» Activity: Retype every line from the start of the entries below down to the line with "## What problem", both ends included; skip the pictures.

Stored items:
......

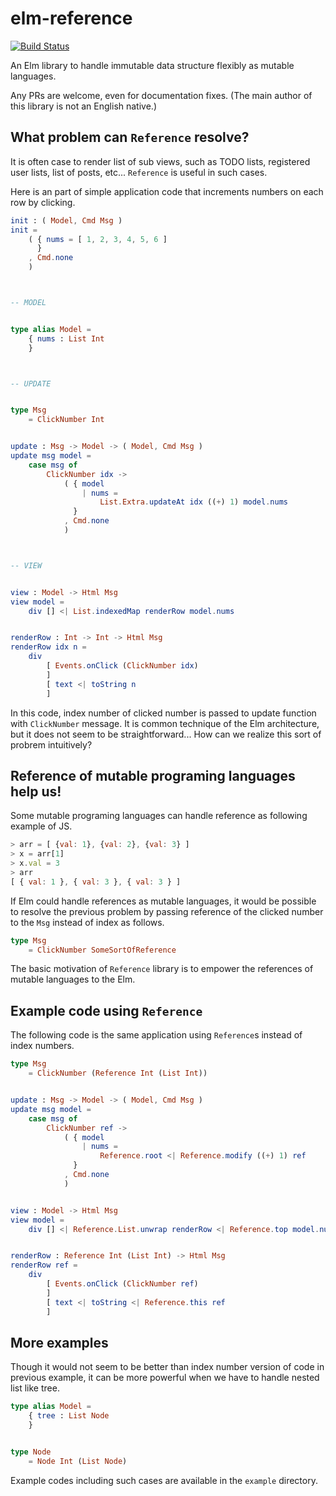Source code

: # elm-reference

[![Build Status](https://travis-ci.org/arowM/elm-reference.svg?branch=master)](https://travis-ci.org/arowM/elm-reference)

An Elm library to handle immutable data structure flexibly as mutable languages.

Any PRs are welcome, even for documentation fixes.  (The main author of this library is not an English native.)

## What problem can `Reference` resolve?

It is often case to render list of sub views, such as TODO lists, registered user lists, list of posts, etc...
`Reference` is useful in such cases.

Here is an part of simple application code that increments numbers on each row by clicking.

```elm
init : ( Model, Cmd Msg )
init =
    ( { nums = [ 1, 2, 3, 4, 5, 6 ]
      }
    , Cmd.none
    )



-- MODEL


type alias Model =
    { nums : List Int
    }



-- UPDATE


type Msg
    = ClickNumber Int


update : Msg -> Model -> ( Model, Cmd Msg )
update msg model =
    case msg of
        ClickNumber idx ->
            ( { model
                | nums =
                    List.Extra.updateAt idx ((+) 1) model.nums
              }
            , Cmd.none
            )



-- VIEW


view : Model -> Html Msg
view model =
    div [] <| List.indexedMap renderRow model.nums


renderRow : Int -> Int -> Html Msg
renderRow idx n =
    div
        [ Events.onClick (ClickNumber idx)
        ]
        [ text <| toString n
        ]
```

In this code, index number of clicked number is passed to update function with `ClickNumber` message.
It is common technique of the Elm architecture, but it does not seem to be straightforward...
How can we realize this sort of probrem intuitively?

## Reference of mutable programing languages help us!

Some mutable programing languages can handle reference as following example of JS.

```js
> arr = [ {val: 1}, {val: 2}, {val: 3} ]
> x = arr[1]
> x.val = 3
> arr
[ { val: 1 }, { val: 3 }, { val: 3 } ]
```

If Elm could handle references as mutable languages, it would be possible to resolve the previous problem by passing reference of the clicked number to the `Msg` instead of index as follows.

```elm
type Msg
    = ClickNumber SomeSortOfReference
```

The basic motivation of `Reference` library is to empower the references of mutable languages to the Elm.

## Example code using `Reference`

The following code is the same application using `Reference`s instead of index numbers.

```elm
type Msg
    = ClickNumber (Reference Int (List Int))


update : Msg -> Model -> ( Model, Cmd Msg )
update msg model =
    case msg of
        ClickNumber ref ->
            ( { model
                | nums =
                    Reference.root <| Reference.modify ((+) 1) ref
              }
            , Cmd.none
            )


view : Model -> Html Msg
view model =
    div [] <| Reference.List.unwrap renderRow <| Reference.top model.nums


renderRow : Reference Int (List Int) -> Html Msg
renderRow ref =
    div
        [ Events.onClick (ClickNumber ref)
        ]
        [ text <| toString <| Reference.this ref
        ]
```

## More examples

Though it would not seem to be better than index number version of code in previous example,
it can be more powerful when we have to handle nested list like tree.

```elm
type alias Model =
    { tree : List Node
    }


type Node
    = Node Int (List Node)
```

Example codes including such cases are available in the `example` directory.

......

» Exercise response:
Source code

: # elm-reference

[![Build Status](https://travis-ci.org/arowM/elm-reference.svg?branch=master)](https://travis-ci.org/arowM/elm-reference)

An Elm library to handle immutable data structure flexibly as mutable languages.

Any PRs are welcome, even for documentation fixes.  (The main author of this library is not an English native.)

## What problem can `Reference` resolve?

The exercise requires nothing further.